Transcript
This transcript was autogenerated. To make changes, submit a PR.
Hello everyone and welcome to my talk about measuring
expression complexity for PromptQL and MetricsQL.
A few words about me. My name is Roman. I'm software
engineer with experience in distributed systems
and lasts five years. I'm working on an open source project
called Victoria Metrics. Victoria Metrics is an open source time
series database. It's available on GitHub under Apache
two license. So I encourage everyone to check on it.
Okay, what this talk is about, so maybe many of you know
what Prometheus is or what euctorium metrics is, but just
in case, both of them are used for monitoring
and for alerting, for collecting metrics, storing them and processing.
Both of them are open source and Prometheus is
using PromQL as a query language and
Xtora Matrix uses Matrixql as a query language.

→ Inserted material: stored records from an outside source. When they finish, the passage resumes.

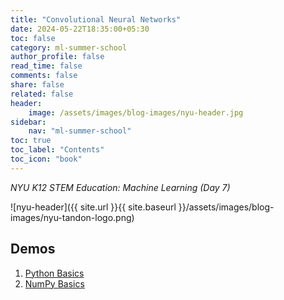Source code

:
 ```yaml
---
title: "Convolutional Neural Networks"
date: 2024-05-22T18:35:00+05:30
toc: false
category: ml-summer-school
author_profile: false
read_time: false
comments: false
share: false
related: false
header:
    image: /assets/images/blog-images/nyu-header.jpg
sidebar:
    nav: "ml-summer-school"
toc: true
toc_label: "Contents"
toc_icon: "book"
---
```

*NYU K12 STEM Education: Machine Learning (Day 7)*

![nyu-header]({{ site.url }}{{ site.baseurl }}/assets/images/blog-images/nyu-tandon-logo.png)

## Demos
1. [Python Basics](https://github.com/rugvedmhatre/NYU-ML-2024-Session-1/blob/main/day1/demo_python_basics.ipynb)
2. [NumPy Basics](https://github.com/rugvedmhatre/NYU-ML-2024-Session-1/blob/main/day1/demo_vectors_matrices.ipynb)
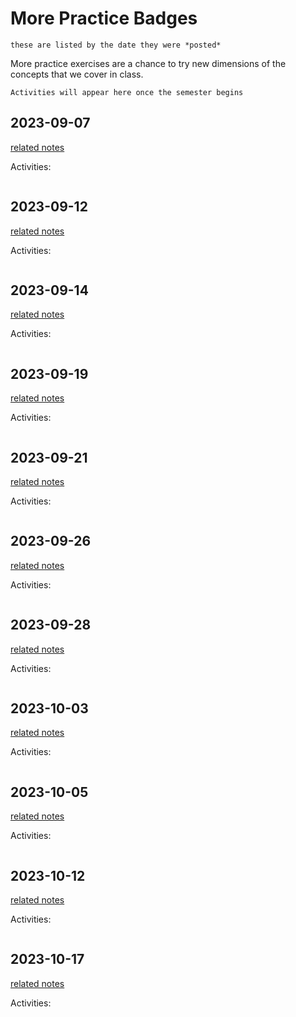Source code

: # More Practice Badges

```{note}
these are listed by the date they were *posted*
```

More practice exercises are a chance to try new dimensions of the concepts that we 
cover in class. 


```{note}
Activities will appear here once the semester begins
```

## 2023-09-07

[related notes](../notes/2023-09-07)

Activities:
```{include} ../_practice/2023-09-07.md
```

## 2023-09-12

[related notes](../notes/2023-09-12)

Activities:
```{include} ../_practice/2023-09-12.md
```
## 2023-09-14

[related notes](../notes/2023-09-14)

Activities:
```{include} ../_practice/2023-09-14.md
```
## 2023-09-19

[related notes](../notes/2023-09-19)

Activities:
```{include} ../_practice/2023-09-19.md
```
## 2023-09-21

[related notes](../notes/2023-09-21)

Activities:
```{include} ../_practice/2023-09-21.md
```
## 2023-09-26

[related notes](../notes/2023-09-26)

Activities:
```{include} ../_practice/2023-09-26.md
```
## 2023-09-28

[related notes](../notes/2023-09-28)

Activities:
```{include} ../_practice/2023-09-28.md
```
## 2023-10-03

[related notes](../notes/2023-10-03)

Activities:
```{include} ../_practice/2023-10-03.md
```
## 2023-10-05

[related notes](../notes/2023-10-05)

Activities:
```{include} ../_practice/2023-10-05.md
```
## 2023-10-12

[related notes](../notes/2023-10-12)

Activities:
```{include} ../_practice/2023-10-12.md
```
## 2023-10-17

[related notes](../notes/2023-10-17)

Activities:
```{include} ../_practice/2023-10-17.md
```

These two languages are very similar with the same syntax.
So this talk will be beneficial for if you,
if you familiar with any of these systems. And both of them
are well integrated with Grafana. So you can plot dashboards
with vectoriometrics or Prometheus as data sources.

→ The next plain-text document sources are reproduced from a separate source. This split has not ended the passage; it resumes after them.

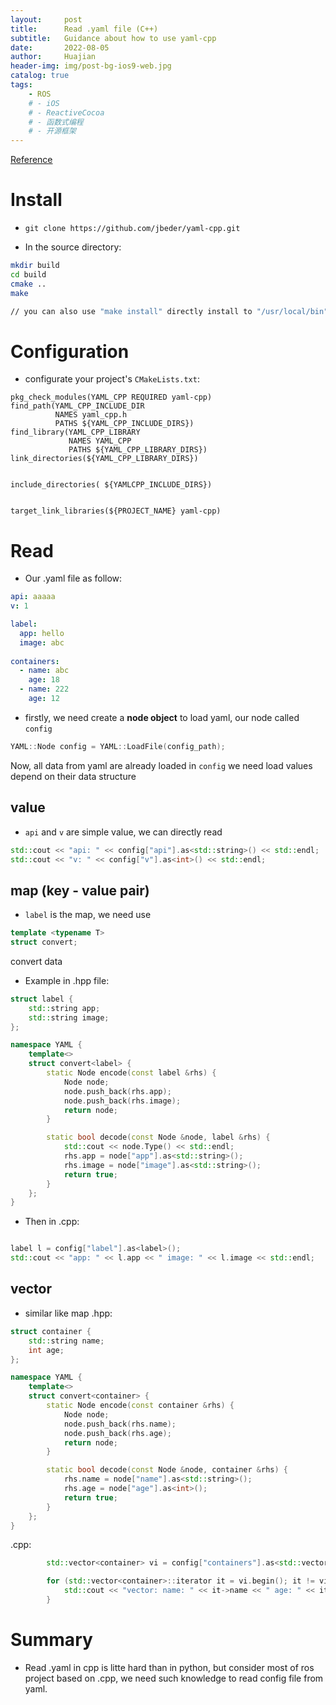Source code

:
 ```yaml
---
layout:     post
title:      Read .yaml file (C++)
subtitle:   Guidance about how to use yaml-cpp
date:       2022-08-05
author:     Huajian
header-img: img/post-bg-ios9-web.jpg
catalog: true
tags:
    - ROS
    # - iOS
    # - ReactiveCocoa
    # - 函数式编程
    # - 开源框架
---
```

[Reference](https://www.cnblogs.com/li-peng/p/14136068.html)

# Install 

- `git clone https://github.com/jbeder/yaml-cpp.git`

- In the source directory:

```bash
mkdir build
cd build 
cmake .. 
make 

// you can also use "make install" directly install to "/usr/local/bin"
```

# Configuration

- configurate your project's `CMakeLists.txt`:
```
pkg_check_modules(YAML_CPP REQUIRED yaml-cpp)
find_path(YAML_CPP_INCLUDE_DIR
          NAMES yaml_cpp.h
          PATHS ${YAML_CPP_INCLUDE_DIRS})
find_library(YAML_CPP_LIBRARY
             NAMES YAML_CPP
             PATHS ${YAML_CPP_LIBRARY_DIRS})
link_directories(${YAML_CPP_LIBRARY_DIRS})


include_directories( ${YAMLCPP_INCLUDE_DIRS})


target_link_libraries(${PROJECT_NAME} yaml-cpp)
```

# Read
- Our .yaml file as follow:
```yaml
api: aaaaa
v: 1

label:
  app: hello
  image: abc
  
containers:
  - name: abc
    age: 18
  - name: 222
    age: 12
```

- firstly, we need create a **node object** to load yaml, our node called `config`
```cpp
YAML::Node config = YAML::LoadFile(config_path);
```
Now, all data from yaml are already loaded in `config`
we need load values depend on their data structure

## value
- `api` and `v` are simple value, we can directly read

```cpp
std::cout << "api: " << config["api"].as<std::string>() << std::endl;
std::cout << "v: " << config["v"].as<int>() << std::endl;

```

## map (key - value pair)

- `label` is the map, we need use 
```cpp
template <typename T> 
struct convert;
```
convert data

- Example in .hpp file:
```cpp
struct label {
    std::string app;
    std::string image;
};

namespace YAML {
    template<>
    struct convert<label> {
        static Node encode(const label &rhs) {
            Node node;
            node.push_back(rhs.app);
            node.push_back(rhs.image);
            return node;
        }

        static bool decode(const Node &node, label &rhs) {
            std::cout << node.Type() << std::endl;
            rhs.app = node["app"].as<std::string>();
            rhs.image = node["image"].as<std::string>();
            return true;
        }
    };
}
```

- Then in .cpp:
```cpp

label l = config["label"].as<label>(); 
std::cout << "app: " << l.app << " image: " << l.image << std::endl;
```

## vector

- similar like map
.hpp:
```cpp
struct container {
    std::string name;
    int age;
};

namespace YAML {
    template<>
    struct convert<container> {
        static Node encode(const container &rhs) {
            Node node;
            node.push_back(rhs.name);
            node.push_back(rhs.age);
            return node;
        }

        static bool decode(const Node &node, container &rhs) {
            rhs.name = node["name"].as<std::string>();
            rhs.age = node["age"].as<int>();
            return true;
        }
    };
}
```

.cpp:
```cpp
        std::vector<container> vi = config["containers"].as<std::vector<container>>();

        for (std::vector<container>::iterator it = vi.begin(); it != vi.end(); ++it) {
            std::cout << "vector: name: " << it->name << " age: " << it->age << std::endl;
        }
```

# Summary
- Read .yaml in cpp is litte hard than in python, but consider most of ros project based on .cpp, we need such knowledge to read config file from yaml.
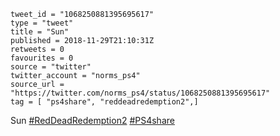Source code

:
 ```
tweet_id = "1068250881395695617"
type = "tweet"
title = "Sun"
published = 2018-11-29T21:10:31Z
retweets = 0
favourites = 0
source = "twitter"
twitter_account = "norms_ps4"
source_url = "https://twitter.com/norms_ps4/status/1068250881395695617"
tag = [ "ps4share", "reddeadredemption2",]
```

Sun [#RedDeadRedemption2](/tags/reddeadredemption2/) [#PS4share](/tags/ps4share/)

<p class='image'><img src='http://mnf.m17s.net/2018/11/29/DtMwgzpXoAEv1P8.jpg' alt=''></p>

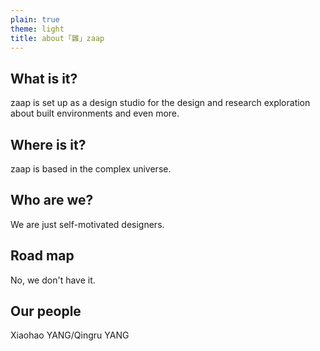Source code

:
 ```yaml
---
plain: true
theme: light
title: about「雜」zaap
---
```


## What is it?
zaap is set up as a design studio for the design and research exploration about built environments and even more.

## Where is it?
zaap is based in the complex universe.

## Who are we?
We are just self-motivated designers.

## Road map
No, we don't have it.

## Our people
Xiaohao YANG/Qingru YANG





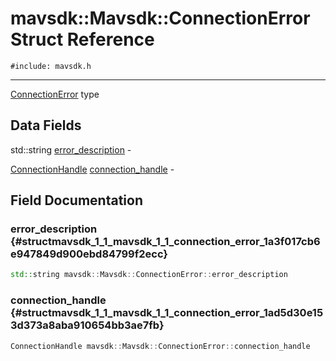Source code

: # mavsdk::Mavsdk::ConnectionError Struct Reference
`#include: mavsdk.h`

----


[ConnectionError](structmavsdk_1_1_mavsdk_1_1_connection_error.md) type 


## Data Fields


std::string [error_description](#structmavsdk_1_1_mavsdk_1_1_connection_error_1a3f017cb6e947849d900ebd84799f2ecc)  -

[ConnectionHandle](classmavsdk_1_1_mavsdk.md#classmavsdk_1_1_mavsdk_1a1b16edeae47af0815b3267c9075f6a8f) [connection_handle](#structmavsdk_1_1_mavsdk_1_1_connection_error_1ad5d30e153d373a8aba910654bb3ae7fb)  -


## Field Documentation


### error_description {#structmavsdk_1_1_mavsdk_1_1_connection_error_1a3f017cb6e947849d900ebd84799f2ecc}

```cpp
std::string mavsdk::Mavsdk::ConnectionError::error_description
```


### connection_handle {#structmavsdk_1_1_mavsdk_1_1_connection_error_1ad5d30e153d373a8aba910654bb3ae7fb}

```cpp
ConnectionHandle mavsdk::Mavsdk::ConnectionError::connection_handle
```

And this exactly the case when
things can go bad. So imagine yourself in the middle of
the incident trying to understand why your system
is on fire. You go to Grafana, you open your tarpaulin, and then
it takes 60 seconds or something like that to load.
Everything is so slow and this just adds
more stress to your working day.
So I hope with this talk we will try to address this
stress level to reduce it, because hopefully you will
learn how to make your queries faster or at least to understand
why they are slow.
Okay, on the screen we have two examples,
two similar examples of a slow query and a fast query.
So the first query on the screen is the slow one.
It takes 3.5 seconds to execute. And the
second query is very similar, it's almost the
same, but it has a different metric name inside and it takes 50 milliseconds.
So why it is so
fast? Or the first query, why it is so slow? Normally I
will ask on a flying conference, I will ask people to answer in
the room, but we are online, so I will answer myself.
Well, because those queries are not identical, they scan
different amounts of data, those metric names,
they have different amounts of time series behind them.
So in order to understand this difference,
why we scan that much data, or why queries so slow
because of scanning much data, let's try
to build a mental model of what is going on with timesir database.
And maybe not all of you have this mental model
already of how Prometheus vector metrics works, but it is very likely
you understand how traditional relational databases work,
like MySQL for example. So let's try to refer to
that experience of optimizing MySQL queries and
try to apply them to prompt your metric SQL expression.
So to do this, I asked ChatGpt,
how can I optimize this SQL query? And chat
GPT provided really good advices, so that
was pretty helpful. So for example, I have this not
optimized query which selects everything from table,
bar and chat. GPT gave me these advice.
So use indexes, but avoid using too much indexes.
Select only what you need, try to filter data as early as
possible, think of your database design and maybe apply
partitioning if you need it. Okay,
so I follow those advices. I reworked my table.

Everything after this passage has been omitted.